It took a bit of cogitation and nosescrunching, but 7-year-old Mark Muffoletto finally hit on the right words for "Museum Piece," an avant-garde composition for cello, flute, recording tape and slide projections.

"It sounded," Mark said, as he sat with his older brother in the University of Maryland's Tawes Recital Hall, "like an elephnat trying to make a sound, except that the elephant had laryngitis, and he also had his trunk cut off."

Not that Mark disliked the Washington premiere of the mixed-media composition by New Yorker Carman Moore -- a piece replete with abstract expressionist paintings beamed on a screen as two musicians competed with heaving breathing and heart beats. Mark even found merit in the mariba solo and dance and choral work that followed.

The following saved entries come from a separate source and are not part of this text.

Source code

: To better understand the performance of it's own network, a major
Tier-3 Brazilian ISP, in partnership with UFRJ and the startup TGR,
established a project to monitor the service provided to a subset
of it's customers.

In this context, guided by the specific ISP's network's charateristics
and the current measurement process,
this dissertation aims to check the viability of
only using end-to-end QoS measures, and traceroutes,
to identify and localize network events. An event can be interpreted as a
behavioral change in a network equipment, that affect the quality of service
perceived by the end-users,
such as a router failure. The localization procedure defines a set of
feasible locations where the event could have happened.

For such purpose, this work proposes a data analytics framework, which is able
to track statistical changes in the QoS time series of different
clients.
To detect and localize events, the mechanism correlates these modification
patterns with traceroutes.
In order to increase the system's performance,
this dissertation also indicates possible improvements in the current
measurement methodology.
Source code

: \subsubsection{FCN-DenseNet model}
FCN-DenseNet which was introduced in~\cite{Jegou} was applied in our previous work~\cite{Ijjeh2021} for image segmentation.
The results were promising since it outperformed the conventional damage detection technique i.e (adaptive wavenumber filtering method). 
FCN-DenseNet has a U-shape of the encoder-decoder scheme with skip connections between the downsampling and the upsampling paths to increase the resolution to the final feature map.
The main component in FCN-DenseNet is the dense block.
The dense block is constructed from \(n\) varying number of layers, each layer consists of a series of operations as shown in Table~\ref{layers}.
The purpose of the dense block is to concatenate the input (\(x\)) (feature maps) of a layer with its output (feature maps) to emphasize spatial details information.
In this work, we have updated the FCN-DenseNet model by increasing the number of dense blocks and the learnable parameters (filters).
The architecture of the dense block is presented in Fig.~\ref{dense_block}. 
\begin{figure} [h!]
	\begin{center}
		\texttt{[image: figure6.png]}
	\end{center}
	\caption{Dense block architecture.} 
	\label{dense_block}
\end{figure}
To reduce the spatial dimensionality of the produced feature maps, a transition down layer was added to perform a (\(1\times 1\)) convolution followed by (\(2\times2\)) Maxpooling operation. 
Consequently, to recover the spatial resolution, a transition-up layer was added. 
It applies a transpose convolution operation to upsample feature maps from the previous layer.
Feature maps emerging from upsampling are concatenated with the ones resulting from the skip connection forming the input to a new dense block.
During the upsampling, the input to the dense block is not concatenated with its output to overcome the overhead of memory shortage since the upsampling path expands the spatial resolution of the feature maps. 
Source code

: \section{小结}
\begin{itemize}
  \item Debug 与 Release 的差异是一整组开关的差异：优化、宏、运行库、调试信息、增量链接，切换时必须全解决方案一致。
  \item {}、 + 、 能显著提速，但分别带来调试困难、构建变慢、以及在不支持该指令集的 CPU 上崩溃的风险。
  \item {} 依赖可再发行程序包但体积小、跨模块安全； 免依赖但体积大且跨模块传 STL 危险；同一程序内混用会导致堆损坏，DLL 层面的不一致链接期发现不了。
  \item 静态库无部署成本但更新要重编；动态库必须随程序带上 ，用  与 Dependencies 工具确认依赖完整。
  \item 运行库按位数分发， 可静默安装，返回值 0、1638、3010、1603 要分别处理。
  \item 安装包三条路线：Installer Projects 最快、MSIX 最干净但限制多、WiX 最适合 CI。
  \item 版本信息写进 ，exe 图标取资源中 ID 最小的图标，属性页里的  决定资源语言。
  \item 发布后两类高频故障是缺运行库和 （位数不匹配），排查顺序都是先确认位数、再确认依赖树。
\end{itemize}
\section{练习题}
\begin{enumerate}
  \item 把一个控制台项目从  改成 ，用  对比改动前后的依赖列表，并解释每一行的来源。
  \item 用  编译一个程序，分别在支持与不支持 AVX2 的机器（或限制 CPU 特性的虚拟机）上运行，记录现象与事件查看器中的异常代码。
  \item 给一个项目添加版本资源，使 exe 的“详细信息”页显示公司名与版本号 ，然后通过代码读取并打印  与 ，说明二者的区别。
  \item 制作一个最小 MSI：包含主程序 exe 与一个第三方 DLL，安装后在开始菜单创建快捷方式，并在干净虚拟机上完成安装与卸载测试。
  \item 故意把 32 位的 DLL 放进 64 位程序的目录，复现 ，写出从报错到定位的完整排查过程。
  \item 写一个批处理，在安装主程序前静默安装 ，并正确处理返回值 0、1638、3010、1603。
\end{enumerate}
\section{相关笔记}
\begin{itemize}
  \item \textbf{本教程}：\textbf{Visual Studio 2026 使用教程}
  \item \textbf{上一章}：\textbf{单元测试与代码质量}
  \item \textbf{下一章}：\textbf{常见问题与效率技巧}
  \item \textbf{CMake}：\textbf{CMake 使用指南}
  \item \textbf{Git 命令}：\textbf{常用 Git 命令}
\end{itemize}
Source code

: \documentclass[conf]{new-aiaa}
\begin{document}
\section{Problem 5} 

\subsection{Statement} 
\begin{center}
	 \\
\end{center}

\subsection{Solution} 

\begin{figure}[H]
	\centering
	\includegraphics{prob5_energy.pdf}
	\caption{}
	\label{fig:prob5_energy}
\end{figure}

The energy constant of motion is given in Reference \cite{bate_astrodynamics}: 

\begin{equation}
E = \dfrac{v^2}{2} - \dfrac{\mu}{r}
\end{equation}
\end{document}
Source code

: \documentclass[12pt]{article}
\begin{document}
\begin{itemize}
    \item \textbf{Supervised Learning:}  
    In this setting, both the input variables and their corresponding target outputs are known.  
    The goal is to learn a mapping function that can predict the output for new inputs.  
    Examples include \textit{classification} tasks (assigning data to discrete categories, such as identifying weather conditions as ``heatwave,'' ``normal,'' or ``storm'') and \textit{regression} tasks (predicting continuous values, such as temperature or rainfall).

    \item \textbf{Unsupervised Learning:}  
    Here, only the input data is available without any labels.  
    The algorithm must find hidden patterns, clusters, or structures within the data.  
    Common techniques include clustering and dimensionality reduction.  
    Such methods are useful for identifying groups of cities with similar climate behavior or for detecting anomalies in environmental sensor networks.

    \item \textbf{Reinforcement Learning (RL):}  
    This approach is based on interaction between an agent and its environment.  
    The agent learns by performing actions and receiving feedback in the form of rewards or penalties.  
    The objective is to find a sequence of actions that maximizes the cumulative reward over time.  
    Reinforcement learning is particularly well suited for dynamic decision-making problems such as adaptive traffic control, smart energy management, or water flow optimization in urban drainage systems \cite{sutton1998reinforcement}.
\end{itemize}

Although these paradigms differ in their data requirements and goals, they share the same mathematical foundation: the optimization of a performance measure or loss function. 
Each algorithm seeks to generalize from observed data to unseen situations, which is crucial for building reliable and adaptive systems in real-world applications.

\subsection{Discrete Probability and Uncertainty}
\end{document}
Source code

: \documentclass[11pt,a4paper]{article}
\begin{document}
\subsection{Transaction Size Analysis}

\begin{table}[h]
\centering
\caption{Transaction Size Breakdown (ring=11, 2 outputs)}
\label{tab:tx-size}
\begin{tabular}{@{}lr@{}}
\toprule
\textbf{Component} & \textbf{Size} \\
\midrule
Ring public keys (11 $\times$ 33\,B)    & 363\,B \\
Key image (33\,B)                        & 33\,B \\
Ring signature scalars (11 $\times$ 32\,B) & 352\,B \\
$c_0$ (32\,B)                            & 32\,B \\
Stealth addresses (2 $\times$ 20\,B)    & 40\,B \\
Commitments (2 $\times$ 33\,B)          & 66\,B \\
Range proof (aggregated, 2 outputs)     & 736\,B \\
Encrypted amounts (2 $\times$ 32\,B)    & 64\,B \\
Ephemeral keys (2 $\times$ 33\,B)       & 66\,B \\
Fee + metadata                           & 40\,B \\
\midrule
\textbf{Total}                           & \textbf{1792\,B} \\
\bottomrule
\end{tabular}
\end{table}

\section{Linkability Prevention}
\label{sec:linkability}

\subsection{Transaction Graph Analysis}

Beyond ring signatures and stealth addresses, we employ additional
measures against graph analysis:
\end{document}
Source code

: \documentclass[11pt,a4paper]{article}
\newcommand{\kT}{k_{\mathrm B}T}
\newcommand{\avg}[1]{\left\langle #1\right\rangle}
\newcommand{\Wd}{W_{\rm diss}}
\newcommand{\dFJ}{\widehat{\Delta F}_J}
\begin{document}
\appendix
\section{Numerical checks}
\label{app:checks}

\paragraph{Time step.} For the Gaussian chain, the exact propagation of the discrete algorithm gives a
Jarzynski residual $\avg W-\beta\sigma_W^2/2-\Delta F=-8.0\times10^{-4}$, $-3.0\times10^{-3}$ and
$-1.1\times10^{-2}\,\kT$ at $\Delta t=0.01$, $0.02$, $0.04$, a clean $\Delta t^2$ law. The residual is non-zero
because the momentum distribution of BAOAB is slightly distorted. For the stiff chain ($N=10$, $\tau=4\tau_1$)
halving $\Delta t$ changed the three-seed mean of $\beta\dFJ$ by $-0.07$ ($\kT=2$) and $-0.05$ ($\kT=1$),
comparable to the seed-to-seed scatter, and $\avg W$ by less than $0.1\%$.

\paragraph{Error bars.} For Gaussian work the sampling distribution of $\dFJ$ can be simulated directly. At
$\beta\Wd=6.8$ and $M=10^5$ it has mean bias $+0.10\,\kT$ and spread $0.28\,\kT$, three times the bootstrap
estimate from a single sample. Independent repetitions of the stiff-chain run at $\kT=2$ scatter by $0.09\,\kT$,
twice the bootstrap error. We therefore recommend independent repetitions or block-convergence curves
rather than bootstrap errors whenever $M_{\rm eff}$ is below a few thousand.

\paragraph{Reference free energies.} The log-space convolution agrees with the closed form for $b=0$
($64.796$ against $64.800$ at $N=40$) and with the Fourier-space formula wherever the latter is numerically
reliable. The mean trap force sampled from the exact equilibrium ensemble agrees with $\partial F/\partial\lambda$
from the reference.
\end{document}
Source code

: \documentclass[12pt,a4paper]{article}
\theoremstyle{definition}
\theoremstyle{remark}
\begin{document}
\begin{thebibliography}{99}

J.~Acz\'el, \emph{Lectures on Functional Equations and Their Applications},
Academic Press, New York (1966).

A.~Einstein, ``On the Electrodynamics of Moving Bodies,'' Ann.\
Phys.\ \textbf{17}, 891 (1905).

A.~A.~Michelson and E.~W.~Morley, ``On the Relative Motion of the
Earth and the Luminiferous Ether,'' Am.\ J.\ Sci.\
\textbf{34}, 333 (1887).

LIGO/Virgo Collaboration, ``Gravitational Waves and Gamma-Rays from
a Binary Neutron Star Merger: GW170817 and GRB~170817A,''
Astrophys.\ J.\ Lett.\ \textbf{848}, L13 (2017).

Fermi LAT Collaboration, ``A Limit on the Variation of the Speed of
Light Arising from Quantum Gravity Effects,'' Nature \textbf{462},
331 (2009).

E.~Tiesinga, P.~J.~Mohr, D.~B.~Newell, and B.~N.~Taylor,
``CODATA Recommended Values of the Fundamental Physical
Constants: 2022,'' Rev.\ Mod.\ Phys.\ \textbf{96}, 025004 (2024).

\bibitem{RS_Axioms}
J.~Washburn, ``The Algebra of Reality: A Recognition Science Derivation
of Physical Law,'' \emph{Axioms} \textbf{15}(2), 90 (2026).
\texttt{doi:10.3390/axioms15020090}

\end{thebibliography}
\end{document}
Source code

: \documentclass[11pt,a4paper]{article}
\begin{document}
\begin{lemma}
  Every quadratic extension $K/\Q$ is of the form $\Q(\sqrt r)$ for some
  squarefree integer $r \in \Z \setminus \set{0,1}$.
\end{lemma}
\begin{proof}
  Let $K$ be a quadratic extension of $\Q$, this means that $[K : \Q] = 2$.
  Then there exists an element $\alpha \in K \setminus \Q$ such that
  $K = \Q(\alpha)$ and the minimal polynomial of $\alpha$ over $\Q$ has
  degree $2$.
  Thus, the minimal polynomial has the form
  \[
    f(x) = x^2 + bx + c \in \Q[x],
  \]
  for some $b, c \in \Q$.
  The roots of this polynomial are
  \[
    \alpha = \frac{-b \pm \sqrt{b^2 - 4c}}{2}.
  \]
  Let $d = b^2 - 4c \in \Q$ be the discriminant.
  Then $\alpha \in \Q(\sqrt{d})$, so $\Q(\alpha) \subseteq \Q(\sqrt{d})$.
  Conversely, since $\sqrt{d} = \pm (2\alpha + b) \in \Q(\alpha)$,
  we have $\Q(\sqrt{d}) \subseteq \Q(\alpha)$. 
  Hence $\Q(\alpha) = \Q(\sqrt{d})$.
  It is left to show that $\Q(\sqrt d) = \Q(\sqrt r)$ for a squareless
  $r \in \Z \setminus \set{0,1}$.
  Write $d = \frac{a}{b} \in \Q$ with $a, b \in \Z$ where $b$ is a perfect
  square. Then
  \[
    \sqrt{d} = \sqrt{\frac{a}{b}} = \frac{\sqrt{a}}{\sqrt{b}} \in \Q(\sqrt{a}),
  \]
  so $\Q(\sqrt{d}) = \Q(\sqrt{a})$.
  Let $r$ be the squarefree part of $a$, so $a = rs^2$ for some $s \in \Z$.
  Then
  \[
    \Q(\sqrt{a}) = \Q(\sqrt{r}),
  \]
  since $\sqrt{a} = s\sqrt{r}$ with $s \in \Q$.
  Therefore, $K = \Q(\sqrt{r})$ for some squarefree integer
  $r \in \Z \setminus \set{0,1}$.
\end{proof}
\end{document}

"It was just good music," The Baltimorean declared.

So it went the other day at the Classical Vibes Children's Program, an offering of the University Community Concert Series, now in its third year. The program, says UCC staffer Eva Hornyak, is designed to expose kids in the Washington area to music they'd otherwise miss in the Top 40 and on television.

But unlike the staid and proper concerts that some adults seem to favor, Classical Vibes gives the audience a chance to talk back to the performers and occassionally composers -- browbeat them, if necessay -- when the music stops.

This Saturday at 2, for instance, the University Opera Theater will present a shortened, but fully staged and costumed version of Mozart's "Marriage of Figaro," in Tawes Recital Hall. (Ticket's are $4 for kids and $5 for adults; call 454-6534 for information.) During intermission, the singers will move into the corridors to field questions.

The other day, "Museum Piece" was much on Mark Muffoletto's mind.

"Why were the pictures so strange?" Mark demanded of Carman Moore, who has composed on commission for the New York Philharmonic. "They just looked like big blocks of paint."

"Well," the composer said as he sat on the edge of the stage, "you can just think of the colors and what they remind you of. Maybe they're tires or autumn leaves."

"But to me," Mark persisited, "it just looked like someone had paint on his shoes and walked all over them."

Moore laughed. Mark frowned.

"The great thing about kids," Moore said later, "is that they don't bring a whole lot of stuff to a performance. They don't say, 'That sounds like Bartok or this sounds like Stravinski.' They just come to listen."